**Task statement**:
Your answer is the lines below, exactly, from the one that contains "- $true: An" through the one that contains "### -SmartScreenEnabled", both included.

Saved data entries
▶

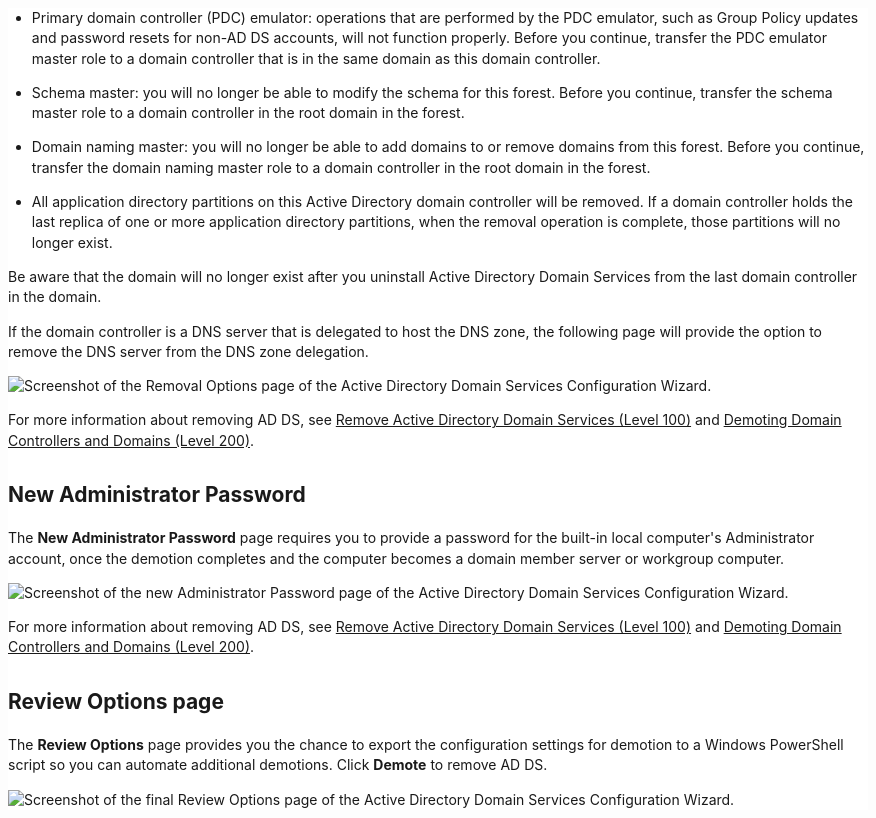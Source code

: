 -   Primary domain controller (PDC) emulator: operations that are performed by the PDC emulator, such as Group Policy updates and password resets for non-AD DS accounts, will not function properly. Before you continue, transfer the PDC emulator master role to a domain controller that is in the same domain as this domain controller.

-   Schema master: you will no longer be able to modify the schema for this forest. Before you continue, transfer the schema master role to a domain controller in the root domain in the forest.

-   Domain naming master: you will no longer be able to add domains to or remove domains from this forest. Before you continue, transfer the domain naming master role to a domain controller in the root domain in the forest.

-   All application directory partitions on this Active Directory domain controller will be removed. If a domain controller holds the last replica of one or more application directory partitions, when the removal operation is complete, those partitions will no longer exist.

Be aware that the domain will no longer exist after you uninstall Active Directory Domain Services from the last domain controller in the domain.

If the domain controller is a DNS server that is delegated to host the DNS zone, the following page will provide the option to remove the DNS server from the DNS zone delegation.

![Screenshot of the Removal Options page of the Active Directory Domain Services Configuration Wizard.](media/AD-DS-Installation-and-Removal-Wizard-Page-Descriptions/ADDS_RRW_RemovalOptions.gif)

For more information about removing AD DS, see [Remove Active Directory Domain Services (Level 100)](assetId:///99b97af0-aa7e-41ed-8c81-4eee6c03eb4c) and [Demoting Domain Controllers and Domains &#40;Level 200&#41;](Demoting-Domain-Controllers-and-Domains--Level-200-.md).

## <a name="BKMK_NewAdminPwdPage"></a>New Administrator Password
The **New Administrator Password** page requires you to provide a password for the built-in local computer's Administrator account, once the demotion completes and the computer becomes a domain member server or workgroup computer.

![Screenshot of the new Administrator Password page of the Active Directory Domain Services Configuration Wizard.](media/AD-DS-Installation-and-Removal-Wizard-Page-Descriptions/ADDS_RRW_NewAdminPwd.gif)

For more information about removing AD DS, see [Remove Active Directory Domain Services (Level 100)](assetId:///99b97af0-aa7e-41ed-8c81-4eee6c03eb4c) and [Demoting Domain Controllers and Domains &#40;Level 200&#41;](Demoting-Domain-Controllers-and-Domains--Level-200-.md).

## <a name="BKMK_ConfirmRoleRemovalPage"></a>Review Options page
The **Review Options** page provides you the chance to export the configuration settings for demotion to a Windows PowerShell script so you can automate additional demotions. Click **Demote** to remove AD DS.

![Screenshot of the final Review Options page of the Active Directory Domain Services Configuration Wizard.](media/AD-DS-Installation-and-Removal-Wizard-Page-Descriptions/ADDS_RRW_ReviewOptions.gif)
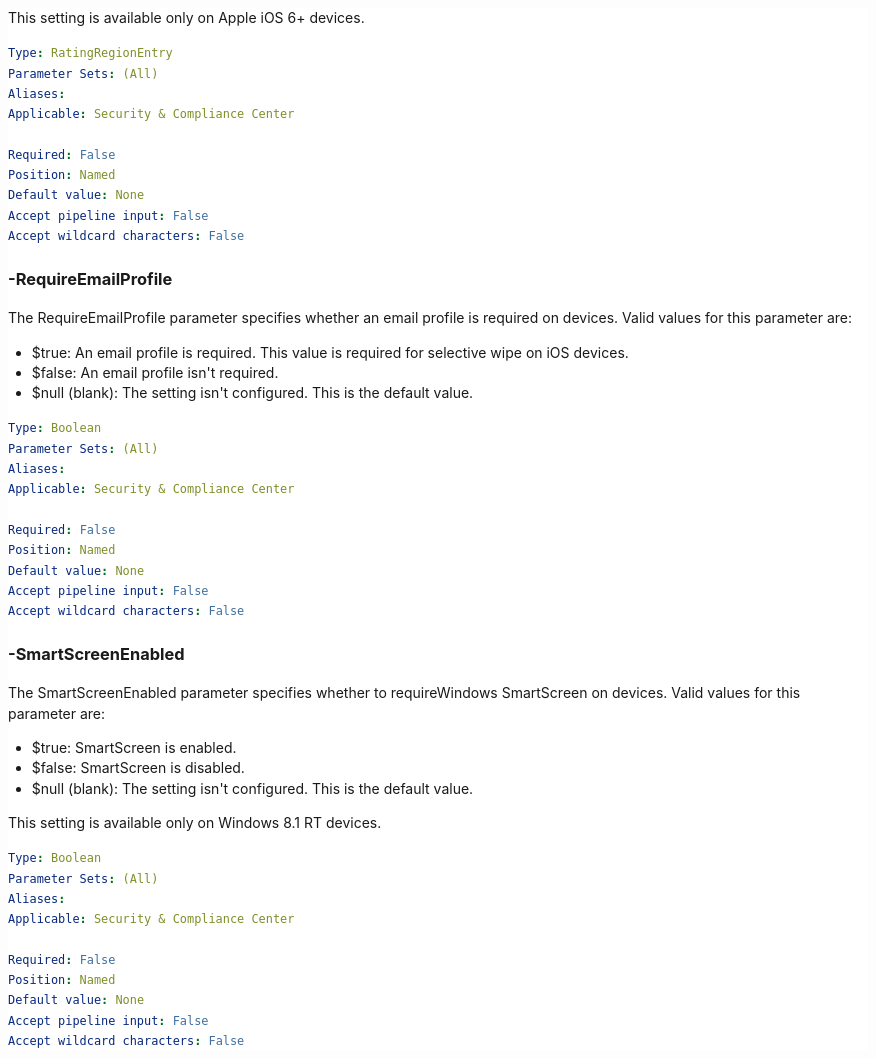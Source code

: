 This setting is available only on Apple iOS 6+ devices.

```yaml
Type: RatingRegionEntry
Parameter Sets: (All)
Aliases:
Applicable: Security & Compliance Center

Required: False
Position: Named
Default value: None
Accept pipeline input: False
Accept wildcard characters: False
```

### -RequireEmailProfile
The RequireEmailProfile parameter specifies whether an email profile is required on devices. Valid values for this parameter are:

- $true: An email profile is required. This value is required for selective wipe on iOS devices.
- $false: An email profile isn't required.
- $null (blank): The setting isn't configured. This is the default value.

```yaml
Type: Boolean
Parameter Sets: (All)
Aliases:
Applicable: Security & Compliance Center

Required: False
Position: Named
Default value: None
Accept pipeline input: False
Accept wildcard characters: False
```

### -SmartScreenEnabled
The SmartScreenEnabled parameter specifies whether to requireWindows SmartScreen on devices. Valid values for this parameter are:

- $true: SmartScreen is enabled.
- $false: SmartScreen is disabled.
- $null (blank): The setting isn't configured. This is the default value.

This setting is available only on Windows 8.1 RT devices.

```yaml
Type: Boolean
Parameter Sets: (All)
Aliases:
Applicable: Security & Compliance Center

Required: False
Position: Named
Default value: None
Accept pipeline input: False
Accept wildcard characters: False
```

◀
▶

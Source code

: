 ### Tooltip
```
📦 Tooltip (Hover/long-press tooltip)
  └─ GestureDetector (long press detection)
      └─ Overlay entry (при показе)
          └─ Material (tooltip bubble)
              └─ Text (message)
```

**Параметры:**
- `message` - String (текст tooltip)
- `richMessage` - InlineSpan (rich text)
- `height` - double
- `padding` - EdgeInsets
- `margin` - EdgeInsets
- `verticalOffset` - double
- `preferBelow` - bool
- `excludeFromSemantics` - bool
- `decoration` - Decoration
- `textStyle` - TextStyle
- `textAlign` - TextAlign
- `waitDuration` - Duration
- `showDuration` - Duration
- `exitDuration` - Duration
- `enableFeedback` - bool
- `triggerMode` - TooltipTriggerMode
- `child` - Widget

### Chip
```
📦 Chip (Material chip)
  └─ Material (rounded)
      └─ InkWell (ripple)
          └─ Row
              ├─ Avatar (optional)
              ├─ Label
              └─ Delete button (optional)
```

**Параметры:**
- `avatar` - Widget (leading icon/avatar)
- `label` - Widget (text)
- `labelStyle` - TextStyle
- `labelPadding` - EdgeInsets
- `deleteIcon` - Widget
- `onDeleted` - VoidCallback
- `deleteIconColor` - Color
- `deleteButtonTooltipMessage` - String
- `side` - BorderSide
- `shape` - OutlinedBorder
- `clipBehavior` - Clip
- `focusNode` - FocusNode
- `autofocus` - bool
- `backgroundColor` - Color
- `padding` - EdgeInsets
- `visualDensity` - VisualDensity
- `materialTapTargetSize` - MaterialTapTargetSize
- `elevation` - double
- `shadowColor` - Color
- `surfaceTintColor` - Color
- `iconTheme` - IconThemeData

◀

**Answer to this problem**:
- $true: An email profile is required. This value is required for selective wipe on iOS devices.
- $false: An email profile isn't required.
- $null (blank): The setting isn't configured. This is the default value.

```yaml
Type: Boolean
Parameter Sets: (All)
Aliases:
Applicable: Security & Compliance Center

Required: False
Position: Named
Default value: None
Accept pipeline input: False
Accept wildcard characters: False
```

### -SmartScreenEnabled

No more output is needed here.